Seit Mitte der 30er Jahre bewegte sich die Mitgliederzahl um 100. Unter ihnen sind Mitglieder der Jubilarin zu finden wie: Georg Lübeck (seit 1921, verst. März 1974), Johannes Janzen (seit 1922), Otto Preuß (seit 1923), Friedrich Vogt (seit 1934) und Alfred Schwenk (seit 1938). Über ein Jahrzehnt stand dem Schachklub "Werner Siemens" das Mitglied Georg Rohrbach vor, ein rühriger Vorsitzender, der sich und seine Möglichkeiten einzusetzen verstand, das Vereinsleben recht gut in Schwung zu halten.
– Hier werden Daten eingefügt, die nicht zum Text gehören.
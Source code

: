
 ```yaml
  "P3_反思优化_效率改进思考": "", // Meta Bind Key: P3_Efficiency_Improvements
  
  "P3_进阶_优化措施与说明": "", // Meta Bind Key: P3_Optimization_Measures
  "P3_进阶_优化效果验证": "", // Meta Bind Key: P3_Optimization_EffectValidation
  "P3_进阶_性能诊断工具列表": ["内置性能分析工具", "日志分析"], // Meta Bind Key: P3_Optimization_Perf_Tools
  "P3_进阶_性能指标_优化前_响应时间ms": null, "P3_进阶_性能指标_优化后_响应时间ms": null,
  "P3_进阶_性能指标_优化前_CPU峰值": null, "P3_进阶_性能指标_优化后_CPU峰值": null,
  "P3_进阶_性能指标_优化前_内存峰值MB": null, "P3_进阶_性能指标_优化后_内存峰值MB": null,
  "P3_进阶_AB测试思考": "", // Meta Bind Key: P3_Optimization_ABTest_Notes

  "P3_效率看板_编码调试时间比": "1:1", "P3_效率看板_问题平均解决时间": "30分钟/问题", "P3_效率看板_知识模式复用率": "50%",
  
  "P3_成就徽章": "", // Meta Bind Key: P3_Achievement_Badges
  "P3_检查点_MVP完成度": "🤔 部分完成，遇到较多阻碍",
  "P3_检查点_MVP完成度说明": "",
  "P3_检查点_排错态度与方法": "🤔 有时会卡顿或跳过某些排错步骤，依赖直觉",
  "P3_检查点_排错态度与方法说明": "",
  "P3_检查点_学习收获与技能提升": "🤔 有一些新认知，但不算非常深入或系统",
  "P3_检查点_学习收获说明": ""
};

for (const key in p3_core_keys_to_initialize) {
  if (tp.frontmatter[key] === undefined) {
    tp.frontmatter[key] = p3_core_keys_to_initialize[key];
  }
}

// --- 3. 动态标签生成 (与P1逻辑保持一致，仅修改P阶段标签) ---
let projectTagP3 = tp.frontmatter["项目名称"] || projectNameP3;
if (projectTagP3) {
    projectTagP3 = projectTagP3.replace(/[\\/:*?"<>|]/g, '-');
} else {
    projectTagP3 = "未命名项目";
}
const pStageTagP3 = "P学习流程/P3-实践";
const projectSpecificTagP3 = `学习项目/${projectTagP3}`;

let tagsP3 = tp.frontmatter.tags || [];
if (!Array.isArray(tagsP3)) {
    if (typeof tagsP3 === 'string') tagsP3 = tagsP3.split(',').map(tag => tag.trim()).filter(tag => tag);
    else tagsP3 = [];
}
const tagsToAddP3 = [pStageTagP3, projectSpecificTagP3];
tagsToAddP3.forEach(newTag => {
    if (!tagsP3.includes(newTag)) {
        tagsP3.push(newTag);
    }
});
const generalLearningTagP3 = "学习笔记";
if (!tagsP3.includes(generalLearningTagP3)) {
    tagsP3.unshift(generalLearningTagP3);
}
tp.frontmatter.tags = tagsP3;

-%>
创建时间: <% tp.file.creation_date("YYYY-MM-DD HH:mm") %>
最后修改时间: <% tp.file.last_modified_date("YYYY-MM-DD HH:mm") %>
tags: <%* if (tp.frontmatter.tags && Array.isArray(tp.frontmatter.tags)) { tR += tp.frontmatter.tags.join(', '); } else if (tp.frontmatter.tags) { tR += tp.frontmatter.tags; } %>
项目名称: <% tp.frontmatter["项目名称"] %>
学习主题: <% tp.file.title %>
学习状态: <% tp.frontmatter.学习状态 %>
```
Ihm hat der Schachklub viel zu danken. Und, obwohl Parteigenosse, beteiligte er sich doch sehr an dem Widerstand des 1. Vorsitzenden des Brandenburgischen und Berliner Schachverbandes, E. Post, gegen die parteipolitische Eingliederung in die NS-Schachgruppe. Die Gesamtmobilmachung vom September 1939 setzte dem politischen Druck Schranken, so daß die benannten Schachverbände bis zuletzt in traditioneller Form auch das "1000jährige Reich" überstanden.

Von diesen Schachverbänden wurden wie heute die intervereinsmäßigen Wettkämpfe wie regionale Meisterschaften und Mannschaftskämpfe ausgeschrieben und überwacht. Die 1. Mannschaft des "Werner Siemens" stand festen Fußes in der Bezirksklasse, mehrfach auf dem Sprung zur Bezirksmeisterschaft, die dann aber wohl doch immer von einer besseren Mannschaft – die Annalen sprechen von dem ewigen Rivalen "Lorenz" – abgestritten wurde.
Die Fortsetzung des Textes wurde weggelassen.